Skip invalid sub-buffers when validating the persistent ring buffer
instead of discarding the entire ring buffer. Only skipped buffers
are invalidated (cleared).

If the cache data in memory fails to be synchronized during a reboot,
the persistent ring buffer may become partially corrupted, but other
sub-buffers may still contain readable event data.

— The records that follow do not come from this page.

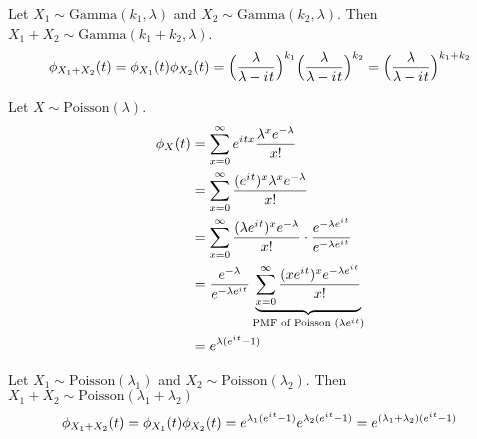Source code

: \documentclass[12pt]{article}
\renewcommand{\i}{{i\mkern1mu}}
\begin{document}
Let $X_1 \sim \text{Gamma}(k_1, \lambda)$ and $X_2 \sim \text{Gamma}(k_2, \lambda)$. Then $X_1 + X_2 \sim \text{Gamma}(k_1 + k_2, \lambda)$. 
$$ \phi_{X_1 + X_2}(t) = \phi_{X_1}(t)\phi_{X_2}(t) = \Big( \frac{\lambda}{\lambda - \i t} \Big)^{k_1} \Big( \frac{\lambda}{\lambda - \i t} \Big)^{k_2} = \Big( \frac{\lambda}{\lambda - \i t} \Big)^{k_1 + k_2} $$ 

Let $X \sim \text{Poisson}(\lambda)$. $$ \begin{aligned} \phi_X(t) &= \sum_{x = 0}^\infty e^{\i tx} \frac{\lambda^x e^{-\lambda}}{x!} \\ &= \sum_{x = 0}^\infty \frac{(e^{\i t})^x \lambda^x e^{-\lambda}}{x!} \\ &= \sum_{x = 0}^\infty \frac{(\lambda e^{\i t})^x e^{-\lambda}}{x!} \cdot \frac{e^{-\lambda e^{\i t}}}{e^{-\lambda e^{\i t}}} \\ &= \frac{e^{-\lambda}}{e^{-\lambda e^{\i t}}} \underbrace{\sum_{x = 0}^\infty \frac{(xe^{\i t})^x e^{-\lambda e^{\i t}}}{x!}}_{\text{PMF of Poisson }(\lambda e^{\i t})} \\ &= e^{\lambda(e^{\i t} - 1)} \end{aligned} $$ 

Let $X_1 \sim \text{Poisson}(\lambda_1)$ and $X_2 \sim \text{Poisson}(\lambda_2)$. Then $X_1 + X_2 \sim \text{Poisson}(\lambda_1 + \lambda_2)$ 
$$ \phi_{X_1 + X_2}(t) = \phi_{X_1}(t)\phi_{X_2}(t) = e^{\lambda_1(e^{\i t} - 1)}e^{\lambda_2(e^{\i t}- 1)} = e^{(\lambda_1 + \lambda_2)(e^{\i t} - 1)} $$
\end{document}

Only discard the
subbuffersa that ar found to be corrupted.

Signed-off-by: Masami Hiramatsu (Google) <[email protected]>
---
  Changes in v7:
  - Combined with Handling RB_MISSED_* flags patch, focus on validation at boot.
  - Remove checking subbuffer data when validating metadata, because it should 
be done
    later.
  - Do not mark the discarded sub buffer page but just reset it.
  Changes in v6:
  - Show invalid page detection message once per CPU.
  Changes in v5:
  - Instead of showing errors for each page, just show the number
    of discarded pages at last.
  Changes in v3:
  - Record missed data event on commit.
---
 kernel/trace/ring_buffer.c |   63 +++++++++++++++++++++++---------------------
 1 file changed, 33 insertions(+), 30 deletions(-)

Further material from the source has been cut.